Let $MN$ intersect $\omega_1$ and $\omega_2$ again at $X, Y$ such that $M$ lies between $P$ and $X$ at the same time, between $Q$ and $Y$. Denote $E, F$ the midpoints of $PX$ and $QY$.
As per the definition of $\omega_2$, We have that $BE$ passes through the center of $\omega_2$, which means $\triangle BPX$ is isoceles. By symmetry $\triangle AQY$ is also isoceles. We have that $AEBF$ is a parallelogram, thus $\overline{ME} + \overline{MF} = 0$. Or in other words:
\[\overline{MP} + \overline{MQ} + \overline{MX} + \overline{MY} = 0\]But then, by power of a point: $\overline{MP}\cdot\overline{MX} = \overline{MK}\cdot\overline{MB} = \overline{MQ}\cdot\overline{MY}$
Let $\overline{MP} = a, \overline{MQ} = b, \overline{MX} = c, \overline{MY} = d$.
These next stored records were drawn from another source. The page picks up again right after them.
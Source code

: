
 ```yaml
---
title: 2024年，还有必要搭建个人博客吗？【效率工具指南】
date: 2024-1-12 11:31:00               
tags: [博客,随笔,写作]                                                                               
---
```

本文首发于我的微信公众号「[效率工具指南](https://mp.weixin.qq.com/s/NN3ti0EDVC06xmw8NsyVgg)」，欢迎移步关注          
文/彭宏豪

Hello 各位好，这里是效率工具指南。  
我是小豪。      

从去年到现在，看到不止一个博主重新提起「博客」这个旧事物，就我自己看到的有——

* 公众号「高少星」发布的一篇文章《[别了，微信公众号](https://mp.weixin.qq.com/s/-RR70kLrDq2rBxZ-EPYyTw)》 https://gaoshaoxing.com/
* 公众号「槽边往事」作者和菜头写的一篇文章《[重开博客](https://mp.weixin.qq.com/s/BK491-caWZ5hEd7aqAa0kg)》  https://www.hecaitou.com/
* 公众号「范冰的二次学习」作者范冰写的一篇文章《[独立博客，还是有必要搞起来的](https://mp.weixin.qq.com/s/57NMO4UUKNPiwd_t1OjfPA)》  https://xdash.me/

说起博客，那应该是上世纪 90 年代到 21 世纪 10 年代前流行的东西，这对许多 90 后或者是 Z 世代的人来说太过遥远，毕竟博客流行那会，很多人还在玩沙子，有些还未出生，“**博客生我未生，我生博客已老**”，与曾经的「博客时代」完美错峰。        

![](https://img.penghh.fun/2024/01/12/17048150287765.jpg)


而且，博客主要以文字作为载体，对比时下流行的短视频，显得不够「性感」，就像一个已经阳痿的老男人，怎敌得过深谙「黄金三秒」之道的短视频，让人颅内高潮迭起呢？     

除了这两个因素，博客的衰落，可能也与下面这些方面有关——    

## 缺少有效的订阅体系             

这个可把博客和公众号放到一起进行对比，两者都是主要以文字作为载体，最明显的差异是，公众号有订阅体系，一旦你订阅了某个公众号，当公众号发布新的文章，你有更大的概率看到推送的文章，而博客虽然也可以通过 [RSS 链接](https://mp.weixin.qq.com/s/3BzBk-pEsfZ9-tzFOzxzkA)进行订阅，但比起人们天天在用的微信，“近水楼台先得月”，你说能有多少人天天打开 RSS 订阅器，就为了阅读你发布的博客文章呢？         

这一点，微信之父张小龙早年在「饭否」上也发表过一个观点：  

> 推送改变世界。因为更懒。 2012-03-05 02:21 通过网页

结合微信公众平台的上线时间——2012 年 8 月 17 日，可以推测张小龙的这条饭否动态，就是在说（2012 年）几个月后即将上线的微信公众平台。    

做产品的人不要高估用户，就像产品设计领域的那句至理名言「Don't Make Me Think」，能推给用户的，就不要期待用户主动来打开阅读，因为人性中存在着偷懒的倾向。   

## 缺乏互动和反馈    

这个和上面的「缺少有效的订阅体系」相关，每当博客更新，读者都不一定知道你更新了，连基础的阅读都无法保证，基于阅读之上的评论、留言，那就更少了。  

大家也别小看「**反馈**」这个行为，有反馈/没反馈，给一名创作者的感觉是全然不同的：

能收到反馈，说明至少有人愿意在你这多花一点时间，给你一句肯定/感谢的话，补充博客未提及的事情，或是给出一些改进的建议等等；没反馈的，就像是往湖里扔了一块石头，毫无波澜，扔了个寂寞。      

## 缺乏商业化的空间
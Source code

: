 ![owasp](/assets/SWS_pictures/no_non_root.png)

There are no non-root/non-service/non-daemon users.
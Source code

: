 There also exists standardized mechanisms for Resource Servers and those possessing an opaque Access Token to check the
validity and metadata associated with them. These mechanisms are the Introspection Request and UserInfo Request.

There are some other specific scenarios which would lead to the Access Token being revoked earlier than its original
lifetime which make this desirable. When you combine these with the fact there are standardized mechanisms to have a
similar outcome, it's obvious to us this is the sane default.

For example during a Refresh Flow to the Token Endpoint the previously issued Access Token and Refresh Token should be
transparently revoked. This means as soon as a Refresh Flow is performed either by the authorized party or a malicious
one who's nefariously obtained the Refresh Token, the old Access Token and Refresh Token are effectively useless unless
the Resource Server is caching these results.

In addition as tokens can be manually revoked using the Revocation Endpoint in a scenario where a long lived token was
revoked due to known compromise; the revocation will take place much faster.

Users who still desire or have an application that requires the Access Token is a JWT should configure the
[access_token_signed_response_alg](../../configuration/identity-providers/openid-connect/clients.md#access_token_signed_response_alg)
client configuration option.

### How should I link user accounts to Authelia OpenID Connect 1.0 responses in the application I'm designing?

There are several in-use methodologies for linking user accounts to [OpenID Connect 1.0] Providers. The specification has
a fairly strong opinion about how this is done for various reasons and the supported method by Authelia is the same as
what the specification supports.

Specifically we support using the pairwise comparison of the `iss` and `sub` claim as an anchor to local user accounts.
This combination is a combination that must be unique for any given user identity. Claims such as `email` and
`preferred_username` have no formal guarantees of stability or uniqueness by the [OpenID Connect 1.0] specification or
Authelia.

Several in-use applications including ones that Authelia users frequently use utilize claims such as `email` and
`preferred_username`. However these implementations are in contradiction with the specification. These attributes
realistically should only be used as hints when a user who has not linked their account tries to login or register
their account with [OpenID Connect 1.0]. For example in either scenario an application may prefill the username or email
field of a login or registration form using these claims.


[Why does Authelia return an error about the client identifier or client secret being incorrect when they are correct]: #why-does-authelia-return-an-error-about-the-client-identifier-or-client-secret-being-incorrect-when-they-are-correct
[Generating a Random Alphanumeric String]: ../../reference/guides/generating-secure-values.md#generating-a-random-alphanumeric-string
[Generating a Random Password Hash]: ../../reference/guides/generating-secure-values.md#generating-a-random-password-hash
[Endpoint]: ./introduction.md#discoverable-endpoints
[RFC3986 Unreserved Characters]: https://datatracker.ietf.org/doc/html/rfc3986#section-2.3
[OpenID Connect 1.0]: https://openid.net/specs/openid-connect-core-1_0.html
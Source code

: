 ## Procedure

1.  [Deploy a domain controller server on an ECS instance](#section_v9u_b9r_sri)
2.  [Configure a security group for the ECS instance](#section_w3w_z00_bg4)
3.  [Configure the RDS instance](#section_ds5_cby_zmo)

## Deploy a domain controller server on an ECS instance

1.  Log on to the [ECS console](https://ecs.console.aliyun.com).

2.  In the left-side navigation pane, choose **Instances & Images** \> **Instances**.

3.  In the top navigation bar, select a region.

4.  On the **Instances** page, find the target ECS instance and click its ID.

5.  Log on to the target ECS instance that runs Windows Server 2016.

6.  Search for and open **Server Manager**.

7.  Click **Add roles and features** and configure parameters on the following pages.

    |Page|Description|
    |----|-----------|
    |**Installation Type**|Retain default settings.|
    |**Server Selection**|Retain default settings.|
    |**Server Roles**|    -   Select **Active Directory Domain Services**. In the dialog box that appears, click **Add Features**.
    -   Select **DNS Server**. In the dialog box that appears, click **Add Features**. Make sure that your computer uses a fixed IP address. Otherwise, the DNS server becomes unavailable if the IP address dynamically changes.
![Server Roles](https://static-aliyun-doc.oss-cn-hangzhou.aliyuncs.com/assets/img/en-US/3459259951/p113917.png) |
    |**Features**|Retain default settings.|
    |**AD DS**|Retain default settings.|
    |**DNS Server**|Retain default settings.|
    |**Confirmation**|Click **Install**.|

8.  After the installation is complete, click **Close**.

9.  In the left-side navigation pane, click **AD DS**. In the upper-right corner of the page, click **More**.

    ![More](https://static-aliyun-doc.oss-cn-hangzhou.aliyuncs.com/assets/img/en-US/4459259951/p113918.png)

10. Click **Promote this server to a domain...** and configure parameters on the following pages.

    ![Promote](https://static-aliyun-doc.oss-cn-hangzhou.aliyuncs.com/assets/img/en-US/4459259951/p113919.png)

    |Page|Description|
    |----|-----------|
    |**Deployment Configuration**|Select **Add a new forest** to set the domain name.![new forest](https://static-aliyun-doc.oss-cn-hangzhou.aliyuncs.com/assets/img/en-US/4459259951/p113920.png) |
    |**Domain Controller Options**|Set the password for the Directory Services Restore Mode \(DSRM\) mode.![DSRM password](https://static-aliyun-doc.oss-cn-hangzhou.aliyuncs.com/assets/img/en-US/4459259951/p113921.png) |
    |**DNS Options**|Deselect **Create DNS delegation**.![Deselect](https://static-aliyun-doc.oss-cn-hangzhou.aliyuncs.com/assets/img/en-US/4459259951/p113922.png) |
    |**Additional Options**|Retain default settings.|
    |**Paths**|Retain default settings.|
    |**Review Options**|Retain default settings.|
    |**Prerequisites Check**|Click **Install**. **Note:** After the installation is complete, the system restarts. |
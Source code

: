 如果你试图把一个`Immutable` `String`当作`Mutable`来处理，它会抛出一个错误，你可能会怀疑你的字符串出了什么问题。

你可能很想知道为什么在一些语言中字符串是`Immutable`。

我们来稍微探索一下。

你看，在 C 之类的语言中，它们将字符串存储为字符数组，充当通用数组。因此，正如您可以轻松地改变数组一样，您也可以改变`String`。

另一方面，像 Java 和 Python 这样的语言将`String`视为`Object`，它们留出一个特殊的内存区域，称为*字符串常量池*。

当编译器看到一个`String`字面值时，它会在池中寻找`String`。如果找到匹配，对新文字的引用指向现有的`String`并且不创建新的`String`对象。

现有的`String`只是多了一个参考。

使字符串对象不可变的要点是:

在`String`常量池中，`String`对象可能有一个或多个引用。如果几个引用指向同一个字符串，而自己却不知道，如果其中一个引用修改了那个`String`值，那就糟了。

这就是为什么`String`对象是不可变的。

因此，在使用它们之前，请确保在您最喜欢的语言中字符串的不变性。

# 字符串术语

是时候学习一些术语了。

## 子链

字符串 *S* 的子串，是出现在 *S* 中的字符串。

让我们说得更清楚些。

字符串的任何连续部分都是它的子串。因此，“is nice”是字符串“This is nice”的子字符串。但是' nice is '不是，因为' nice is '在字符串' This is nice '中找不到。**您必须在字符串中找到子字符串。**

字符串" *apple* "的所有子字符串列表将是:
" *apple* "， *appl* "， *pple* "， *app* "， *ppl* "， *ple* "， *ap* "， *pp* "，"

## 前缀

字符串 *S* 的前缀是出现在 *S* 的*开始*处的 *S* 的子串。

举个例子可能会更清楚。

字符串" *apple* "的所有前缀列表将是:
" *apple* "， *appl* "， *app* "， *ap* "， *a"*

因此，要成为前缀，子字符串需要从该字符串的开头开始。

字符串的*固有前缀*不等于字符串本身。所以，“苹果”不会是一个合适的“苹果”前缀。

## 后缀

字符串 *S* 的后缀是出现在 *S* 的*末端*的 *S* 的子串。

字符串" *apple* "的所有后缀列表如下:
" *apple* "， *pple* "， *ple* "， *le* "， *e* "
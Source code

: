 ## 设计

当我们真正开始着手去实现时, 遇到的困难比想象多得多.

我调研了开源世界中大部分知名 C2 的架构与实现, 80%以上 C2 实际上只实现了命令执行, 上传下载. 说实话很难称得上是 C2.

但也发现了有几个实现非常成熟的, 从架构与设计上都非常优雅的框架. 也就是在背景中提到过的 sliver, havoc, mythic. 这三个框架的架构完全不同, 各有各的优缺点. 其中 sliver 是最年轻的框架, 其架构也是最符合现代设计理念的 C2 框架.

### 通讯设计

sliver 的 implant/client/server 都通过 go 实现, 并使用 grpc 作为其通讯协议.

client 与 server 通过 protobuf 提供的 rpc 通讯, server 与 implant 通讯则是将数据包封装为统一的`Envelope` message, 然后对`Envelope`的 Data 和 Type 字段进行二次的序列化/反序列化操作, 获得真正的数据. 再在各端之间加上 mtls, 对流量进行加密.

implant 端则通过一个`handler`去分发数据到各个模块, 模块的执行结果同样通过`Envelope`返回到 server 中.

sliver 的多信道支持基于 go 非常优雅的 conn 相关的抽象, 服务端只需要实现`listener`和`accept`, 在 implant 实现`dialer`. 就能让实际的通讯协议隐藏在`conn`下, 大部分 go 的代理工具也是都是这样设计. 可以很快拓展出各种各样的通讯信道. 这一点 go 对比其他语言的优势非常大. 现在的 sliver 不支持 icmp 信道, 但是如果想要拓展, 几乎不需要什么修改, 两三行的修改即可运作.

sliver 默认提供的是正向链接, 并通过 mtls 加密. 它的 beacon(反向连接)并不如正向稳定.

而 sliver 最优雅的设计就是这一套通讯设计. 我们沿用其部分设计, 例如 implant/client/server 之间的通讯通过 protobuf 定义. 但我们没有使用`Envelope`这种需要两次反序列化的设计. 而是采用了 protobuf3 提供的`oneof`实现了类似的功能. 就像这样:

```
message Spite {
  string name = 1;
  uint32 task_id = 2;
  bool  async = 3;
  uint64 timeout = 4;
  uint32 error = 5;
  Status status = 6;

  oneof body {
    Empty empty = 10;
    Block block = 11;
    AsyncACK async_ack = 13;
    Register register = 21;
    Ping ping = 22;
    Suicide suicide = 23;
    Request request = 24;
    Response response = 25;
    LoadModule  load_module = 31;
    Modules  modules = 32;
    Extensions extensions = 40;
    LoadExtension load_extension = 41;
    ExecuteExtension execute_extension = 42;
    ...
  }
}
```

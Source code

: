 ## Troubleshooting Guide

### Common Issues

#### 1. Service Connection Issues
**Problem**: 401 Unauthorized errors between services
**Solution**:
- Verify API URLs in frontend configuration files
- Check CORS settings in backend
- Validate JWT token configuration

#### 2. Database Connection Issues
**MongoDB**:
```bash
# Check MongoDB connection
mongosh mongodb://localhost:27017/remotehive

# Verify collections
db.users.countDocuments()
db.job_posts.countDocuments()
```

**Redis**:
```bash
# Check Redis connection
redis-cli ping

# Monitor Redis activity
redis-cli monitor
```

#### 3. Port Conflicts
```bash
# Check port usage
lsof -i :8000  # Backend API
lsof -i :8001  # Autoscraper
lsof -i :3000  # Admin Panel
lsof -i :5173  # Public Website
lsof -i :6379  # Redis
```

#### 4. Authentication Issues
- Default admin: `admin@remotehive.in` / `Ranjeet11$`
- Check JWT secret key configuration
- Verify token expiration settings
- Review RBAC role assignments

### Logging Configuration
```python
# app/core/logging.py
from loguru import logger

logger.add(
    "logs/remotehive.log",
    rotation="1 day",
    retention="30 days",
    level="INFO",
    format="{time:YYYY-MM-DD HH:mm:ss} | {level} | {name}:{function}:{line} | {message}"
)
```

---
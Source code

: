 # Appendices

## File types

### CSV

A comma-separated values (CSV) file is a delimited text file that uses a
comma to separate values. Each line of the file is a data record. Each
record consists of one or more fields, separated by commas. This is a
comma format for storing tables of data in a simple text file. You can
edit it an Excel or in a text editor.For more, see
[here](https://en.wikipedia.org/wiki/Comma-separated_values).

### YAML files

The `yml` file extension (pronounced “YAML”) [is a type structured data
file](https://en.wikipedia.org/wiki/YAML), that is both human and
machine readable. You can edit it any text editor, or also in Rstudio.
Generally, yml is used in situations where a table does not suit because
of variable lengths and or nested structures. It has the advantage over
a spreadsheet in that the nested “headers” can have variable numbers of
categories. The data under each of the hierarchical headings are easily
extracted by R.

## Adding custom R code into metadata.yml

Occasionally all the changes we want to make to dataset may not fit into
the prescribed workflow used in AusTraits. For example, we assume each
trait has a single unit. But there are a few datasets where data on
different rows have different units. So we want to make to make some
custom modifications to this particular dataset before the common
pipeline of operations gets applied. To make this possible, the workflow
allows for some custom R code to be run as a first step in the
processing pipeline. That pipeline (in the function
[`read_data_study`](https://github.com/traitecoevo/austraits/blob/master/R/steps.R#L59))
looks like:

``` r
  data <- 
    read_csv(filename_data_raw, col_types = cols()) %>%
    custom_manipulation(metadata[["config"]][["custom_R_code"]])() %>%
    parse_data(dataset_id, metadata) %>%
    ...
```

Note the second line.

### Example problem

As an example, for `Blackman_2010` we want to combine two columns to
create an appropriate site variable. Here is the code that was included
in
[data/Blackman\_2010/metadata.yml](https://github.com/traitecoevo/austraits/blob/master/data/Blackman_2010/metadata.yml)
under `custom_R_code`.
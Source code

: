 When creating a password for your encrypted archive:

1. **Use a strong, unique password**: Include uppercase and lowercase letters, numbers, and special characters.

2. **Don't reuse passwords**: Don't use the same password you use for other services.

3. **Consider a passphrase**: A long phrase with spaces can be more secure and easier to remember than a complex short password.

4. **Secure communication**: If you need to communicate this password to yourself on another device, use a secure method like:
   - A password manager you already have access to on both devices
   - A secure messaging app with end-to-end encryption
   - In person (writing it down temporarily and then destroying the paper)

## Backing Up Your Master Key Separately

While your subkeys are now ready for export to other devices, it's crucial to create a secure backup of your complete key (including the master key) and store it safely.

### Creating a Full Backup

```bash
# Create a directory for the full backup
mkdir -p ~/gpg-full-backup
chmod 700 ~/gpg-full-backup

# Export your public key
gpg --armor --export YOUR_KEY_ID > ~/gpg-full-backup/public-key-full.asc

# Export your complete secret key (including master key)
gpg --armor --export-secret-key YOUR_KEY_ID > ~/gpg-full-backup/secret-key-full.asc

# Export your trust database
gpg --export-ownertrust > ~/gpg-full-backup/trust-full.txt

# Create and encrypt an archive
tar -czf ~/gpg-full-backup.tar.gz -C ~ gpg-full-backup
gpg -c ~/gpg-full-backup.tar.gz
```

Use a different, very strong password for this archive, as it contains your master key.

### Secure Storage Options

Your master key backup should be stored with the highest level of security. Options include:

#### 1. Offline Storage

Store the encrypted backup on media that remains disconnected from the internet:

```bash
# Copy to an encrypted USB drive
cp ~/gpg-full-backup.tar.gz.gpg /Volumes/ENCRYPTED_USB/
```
At this point: $a + b + c + d = 0$ and $ac = bd$. That being said, $bd + (b + c + d)\cdot c = 0 \leftrightarrow (c + b)(c + d) = 0$.
The case $c = -b$ is obviously ruled out as $P, M, X$ are collinear in that very same order.
Hence, $c = -d$, we'll have $a = -b$ or $MP = MQ$, thus proving the problem.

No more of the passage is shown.